Given data section start

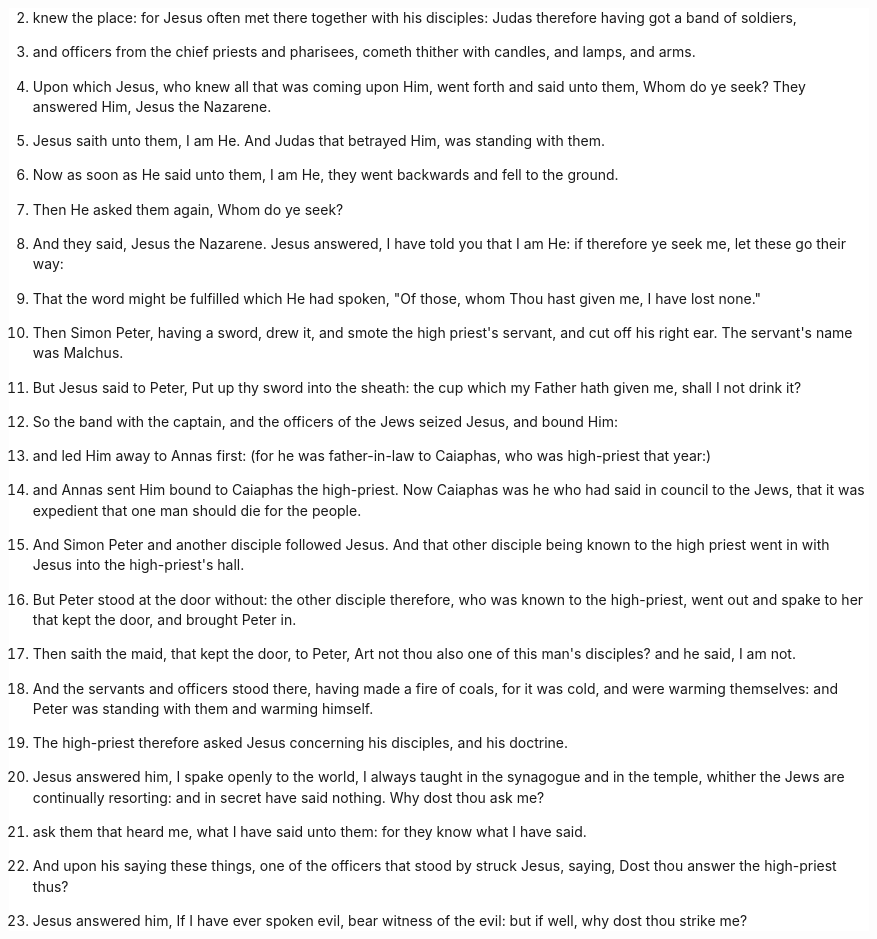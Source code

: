 2. knew the place: for Jesus often met there together with his disciples: Judas therefore having got a band of soldiers,

3. and officers from the chief priests and pharisees, cometh thither with candles, and lamps, and arms.

4. Upon which Jesus, who knew all that was coming upon Him, went forth and said unto them, Whom do ye seek? They answered Him, Jesus the Nazarene.

5. Jesus saith unto them, I am He. And Judas that betrayed Him, was standing with them.

6. Now as soon as He said unto them, I am He, they went backwards and fell to the ground.

7. Then He asked them again, Whom do ye seek?

8. And they said, Jesus the Nazarene. Jesus answered, I have told you that I am He: if therefore ye seek me, let these go their way:

9. That the word might be fulfilled which He had spoken, "Of those, whom Thou hast given me, I have lost none."

10. Then Simon Peter, having a sword, drew it, and smote the high priest's servant, and cut off his right ear. The servant's name was Malchus.

11. But Jesus said to Peter, Put up thy sword into the sheath: the cup which my Father hath given me, shall I not drink it?

12. So the band with the captain, and the officers of the Jews seized Jesus, and bound Him:

13. and led Him away to Annas first: (for he was father-in-law to Caiaphas, who was high-priest that year:)

14. and Annas sent Him bound to Caiaphas the high-priest. Now Caiaphas was he who had said in council to the Jews, that it was expedient that one man should die for the people.

15. And Simon Peter and another disciple followed Jesus. And that other disciple being known to the high priest went in with Jesus into the high-priest's hall.

16. But Peter stood at the door without: the other disciple therefore, who was known to the high-priest, went out and spake to her that kept the door, and brought Peter in.

17. Then saith the maid, that kept the door, to Peter, Art not thou also one of this man's disciples? and he said, I am not.

18. And the servants and officers stood there, having made a fire of coals, for it was cold, and were warming themselves: and Peter was standing with them and warming himself.

19. The high-priest therefore asked Jesus concerning his disciples, and his doctrine.

20. Jesus answered him, I spake openly to the world, I always taught in the synagogue and in the temple, whither the Jews are continually resorting: and in secret have said nothing. Why dost thou ask me?

21. ask them that heard me, what I have said unto them: for they know what I have said.

22. And upon his saying these things, one of the officers that stood by struck Jesus, saying, Dost thou answer the high-priest thus?

23. Jesus answered him, If I have ever spoken evil, bear witness of the evil: but if well, why dost thou strike me?
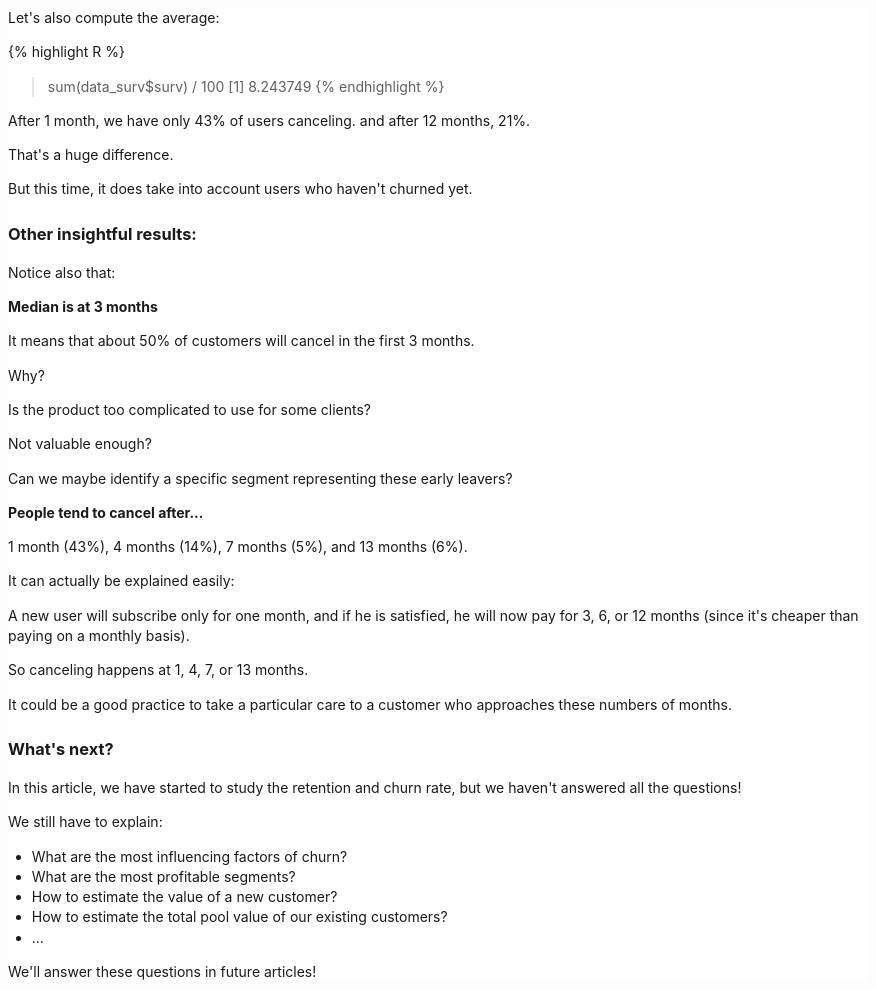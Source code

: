 Let's also compute the average:

{% highlight R %}
> sum(data_surv$surv) / 100
[1] 8.243749
{% endhighlight %}

After 1 month, we have only 43% of users canceling. and after 12 months, 21%.

That's a huge difference.

But this time, it does take into account users who haven't churned yet.

### Other insightful results:

Notice also that:

**Median is at 3 months**

It means that about 50% of customers will cancel in the first 3 months.

Why?

Is the product too complicated to use for some clients?

Not valuable enough?

Can we maybe identify a specific segment representing these early leavers?

**People tend to cancel after...**

1 month (43%), 4 months (14%), 7 months (5%), and 13 months (6%).

It can actually be explained easily:

A new user will subscribe only for one month, and if he is satisfied, he will now pay for 3, 6, or 12 months (since it's cheaper than paying on a monthly basis).

So canceling happens at 1, 4, 7, or 13 months.

It could be a good practice to take a particular care to a customer who approaches these numbers of months.

### What's next?

In this article, we have started to study the retention and churn rate, but we haven't answered all the questions!

We still have to explain:

* What are the most influencing factors of churn?
* What are the most profitable segments?
* How to estimate the value of a new customer?
* How to estimate the total pool value of our existing customers?
* ...

We'll answer these questions in future articles!














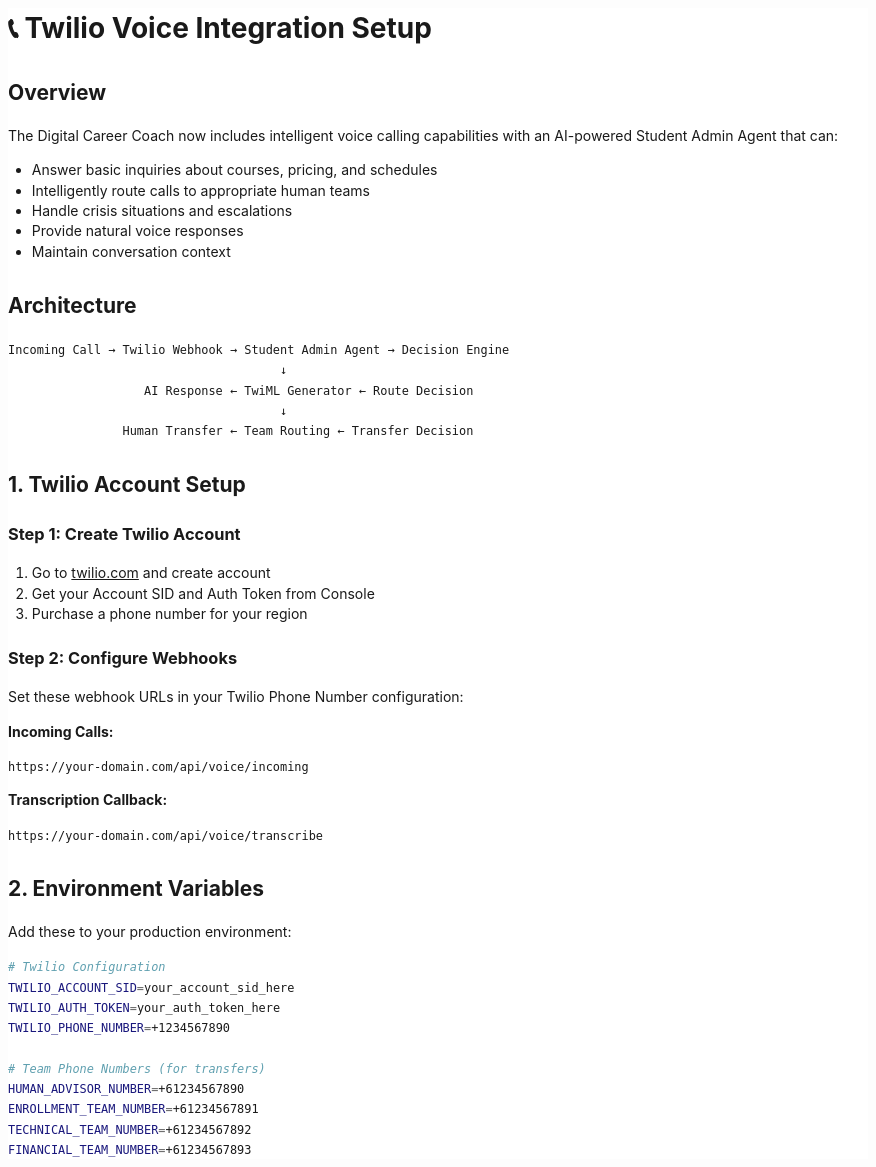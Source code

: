 # 📞 Twilio Voice Integration Setup

## **Overview**

The Digital Career Coach now includes intelligent voice calling capabilities with an AI-powered Student Admin Agent that can:

- Answer basic inquiries about courses, pricing, and schedules
- Intelligently route calls to appropriate human teams
- Handle crisis situations and escalations
- Provide natural voice responses
- Maintain conversation context

## **Architecture**

```
Incoming Call → Twilio Webhook → Student Admin Agent → Decision Engine
                                      ↓
                   AI Response ← TwiML Generator ← Route Decision
                                      ↓
                Human Transfer ← Team Routing ← Transfer Decision
```

## **1. Twilio Account Setup**

### **Step 1: Create Twilio Account**
1. Go to [twilio.com](https://twilio.com) and create account
2. Get your Account SID and Auth Token from Console
3. Purchase a phone number for your region

### **Step 2: Configure Webhooks**
Set these webhook URLs in your Twilio Phone Number configuration:

**Incoming Calls:**
```
https://your-domain.com/api/voice/incoming
```

**Transcription Callback:**
```  
https://your-domain.com/api/voice/transcribe
```

## **2. Environment Variables**

Add these to your production environment:

```bash
# Twilio Configuration
TWILIO_ACCOUNT_SID=your_account_sid_here
TWILIO_AUTH_TOKEN=your_auth_token_here
TWILIO_PHONE_NUMBER=+1234567890

# Team Phone Numbers (for transfers)
HUMAN_ADVISOR_NUMBER=+61234567890
ENROLLMENT_TEAM_NUMBER=+61234567891  
TECHNICAL_TEAM_NUMBER=+61234567892
FINANCIAL_TEAM_NUMBER=+61234567893
```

Given data section end

What you are asked to do:
Since the pictures are not part of the copy, please transcribe only the lines above from the one with "at 3 months**" through the one with "- Answer basic", exactly and with both ends.

Task result:
**Median is at 3 months**

It means that about 50% of customers will cancel in the first 3 months.

Why?

Is the product too complicated to use for some clients?

Not valuable enough?

Can we maybe identify a specific segment representing these early leavers?

**People tend to cancel after...**

1 month (43%), 4 months (14%), 7 months (5%), and 13 months (6%).

It can actually be explained easily:

A new user will subscribe only for one month, and if he is satisfied, he will now pay for 3, 6, or 12 months (since it's cheaper than paying on a monthly basis).

So canceling happens at 1, 4, 7, or 13 months.

It could be a good practice to take a particular care to a customer who approaches these numbers of months.

### What's next?

In this article, we have started to study the retention and churn rate, but we haven't answered all the questions!

We still have to explain:

* What are the most influencing factors of churn?
* What are the most profitable segments?
* How to estimate the value of a new customer?
* How to estimate the total pool value of our existing customers?
* ...

We'll answer these questions in future articles!














Source code

: # 📞 Twilio Voice Integration Setup

## **Overview**

The Digital Career Coach now includes intelligent voice calling capabilities with an AI-powered Student Admin Agent that can:

- Answer basic inquiries about courses, pricing, and schedules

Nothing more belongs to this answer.